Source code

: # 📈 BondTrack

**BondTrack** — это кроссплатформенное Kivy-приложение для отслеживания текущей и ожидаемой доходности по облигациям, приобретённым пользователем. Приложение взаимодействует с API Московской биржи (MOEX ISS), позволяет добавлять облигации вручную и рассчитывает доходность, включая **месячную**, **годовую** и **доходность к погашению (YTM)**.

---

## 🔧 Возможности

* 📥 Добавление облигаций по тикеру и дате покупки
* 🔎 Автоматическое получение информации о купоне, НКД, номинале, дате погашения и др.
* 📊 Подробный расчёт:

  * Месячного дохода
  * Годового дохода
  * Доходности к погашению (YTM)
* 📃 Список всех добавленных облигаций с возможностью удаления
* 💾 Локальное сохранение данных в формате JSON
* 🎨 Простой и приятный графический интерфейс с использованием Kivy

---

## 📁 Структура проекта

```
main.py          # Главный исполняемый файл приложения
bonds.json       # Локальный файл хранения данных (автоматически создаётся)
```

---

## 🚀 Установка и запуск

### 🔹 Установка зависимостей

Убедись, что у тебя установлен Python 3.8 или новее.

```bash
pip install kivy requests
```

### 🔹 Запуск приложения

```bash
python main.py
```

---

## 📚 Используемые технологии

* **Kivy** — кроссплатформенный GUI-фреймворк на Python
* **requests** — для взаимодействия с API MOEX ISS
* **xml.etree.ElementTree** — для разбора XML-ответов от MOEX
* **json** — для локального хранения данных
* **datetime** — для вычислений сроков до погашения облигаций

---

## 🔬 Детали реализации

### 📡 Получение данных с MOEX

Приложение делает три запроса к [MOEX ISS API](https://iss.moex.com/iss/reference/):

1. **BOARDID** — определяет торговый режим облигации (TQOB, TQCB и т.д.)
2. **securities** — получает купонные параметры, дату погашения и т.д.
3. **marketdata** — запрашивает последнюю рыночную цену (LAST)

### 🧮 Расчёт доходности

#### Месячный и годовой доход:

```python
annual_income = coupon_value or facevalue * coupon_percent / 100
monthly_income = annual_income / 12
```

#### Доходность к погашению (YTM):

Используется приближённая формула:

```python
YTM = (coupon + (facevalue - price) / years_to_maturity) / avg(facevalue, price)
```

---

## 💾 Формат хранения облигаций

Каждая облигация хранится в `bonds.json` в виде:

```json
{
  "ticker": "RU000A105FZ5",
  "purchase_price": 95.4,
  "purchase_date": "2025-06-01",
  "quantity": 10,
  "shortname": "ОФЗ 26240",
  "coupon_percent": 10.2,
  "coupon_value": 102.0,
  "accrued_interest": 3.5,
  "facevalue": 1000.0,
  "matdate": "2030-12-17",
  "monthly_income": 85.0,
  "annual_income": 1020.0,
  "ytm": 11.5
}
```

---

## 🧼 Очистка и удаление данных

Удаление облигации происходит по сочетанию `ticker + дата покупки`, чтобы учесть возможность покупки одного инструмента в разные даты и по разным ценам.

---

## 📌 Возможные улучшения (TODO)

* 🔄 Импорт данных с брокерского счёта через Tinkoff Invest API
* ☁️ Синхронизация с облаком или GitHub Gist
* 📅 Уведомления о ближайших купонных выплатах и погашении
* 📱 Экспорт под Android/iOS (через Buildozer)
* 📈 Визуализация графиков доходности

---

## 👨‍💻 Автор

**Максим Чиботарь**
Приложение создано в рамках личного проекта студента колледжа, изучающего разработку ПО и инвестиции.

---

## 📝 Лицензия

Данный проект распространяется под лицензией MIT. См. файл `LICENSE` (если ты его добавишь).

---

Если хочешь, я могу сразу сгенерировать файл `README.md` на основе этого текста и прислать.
++++++++++++++++++++
◆ About this exercise:
Reproduce the data. Match each line exactly.

◆ Task output:
Source code

: # 📈 BondTrack

**BondTrack** — это кроссплатформенное Kivy-приложение для отслеживания текущей и ожидаемой доходности по облигациям, приобретённым пользователем. Приложение взаимодействует с API Московской биржи (MOEX ISS), позволяет добавлять облигации вручную и рассчитывает доходность, включая **месячную**, **годовую** и **доходность к погашению (YTM)**.

---

## 🔧 Возможности

* 📥 Добавление облигаций по тикеру и дате покупки
* 🔎 Автоматическое получение информации о купоне, НКД, номинале, дате погашения и др.
* 📊 Подробный расчёт:

  * Месячного дохода
  * Годового дохода
  * Доходности к погашению (YTM)
* 📃 Список всех добавленных облигаций с возможностью удаления
* 💾 Локальное сохранение данных в формате JSON
* 🎨 Простой и приятный графический интерфейс с использованием Kivy

---

## 📁 Структура проекта

```
main.py          # Главный исполняемый файл приложения
bonds.json       # Локальный файл хранения данных (автоматически создаётся)
```

---

## 🚀 Установка и запуск

### 🔹 Установка зависимостей

Убедись, что у тебя установлен Python 3.8 или новее.

```bash
pip install kivy requests
```

### 🔹 Запуск приложения

```bash
python main.py
```

---

## 📚 Используемые технологии

* **Kivy** — кроссплатформенный GUI-фреймворк на Python
* **requests** — для взаимодействия с API MOEX ISS
* **xml.etree.ElementTree** — для разбора XML-ответов от MOEX
* **json** — для локального хранения данных
* **datetime** — для вычислений сроков до погашения облигаций

---

## 🔬 Детали реализации

### 📡 Получение данных с MOEX

Приложение делает три запроса к [MOEX ISS API](https://iss.moex.com/iss/reference/):

1. **BOARDID** — определяет торговый режим облигации (TQOB, TQCB и т.д.)
2. **securities** — получает купонные параметры, дату погашения и т.д.
3. **marketdata** — запрашивает последнюю рыночную цену (LAST)

### 🧮 Расчёт доходности

#### Месячный и годовой доход:

```python
annual_income = coupon_value or facevalue * coupon_percent / 100
monthly_income = annual_income / 12
```

#### Доходность к погашению (YTM):

Используется приближённая формула:

```python
YTM = (coupon + (facevalue - price) / years_to_maturity) / avg(facevalue, price)
```

---

## 💾 Формат хранения облигаций

Каждая облигация хранится в `bonds.json` в виде:

```json
{
  "ticker": "RU000A105FZ5",
  "purchase_price": 95.4,
  "purchase_date": "2025-06-01",
  "quantity": 10,
  "shortname": "ОФЗ 26240",
  "coupon_percent": 10.2,
  "coupon_value": 102.0,
  "accrued_interest": 3.5,
  "facevalue": 1000.0,
  "matdate": "2030-12-17",
  "monthly_income": 85.0,
  "annual_income": 1020.0,
  "ytm": 11.5
}
```

---

## 🧼 Очистка и удаление данных

Удаление облигации происходит по сочетанию `ticker + дата покупки`, чтобы учесть возможность покупки одного инструмента в разные даты и по разным ценам.

---

## 📌 Возможные улучшения (TODO)

* 🔄 Импорт данных с брокерского счёта через Tinkoff Invest API
* ☁️ Синхронизация с облаком или GitHub Gist
* 📅 Уведомления о ближайших купонных выплатах и погашении
* 📱 Экспорт под Android/iOS (через Buildozer)
* 📈 Визуализация графиков доходности

---

## 👨‍💻 Автор

**Максим Чиботарь**
Приложение создано в рамках личного проекта студента колледжа, изучающего разработку ПО и инвестиции.

---

## 📝 Лицензия

Данный проект распространяется под лицензией MIT. См. файл `LICENSE` (если ты его добавишь).

---

Если хочешь, я могу сразу сгенерировать файл `README.md` на основе этого текста и прислать.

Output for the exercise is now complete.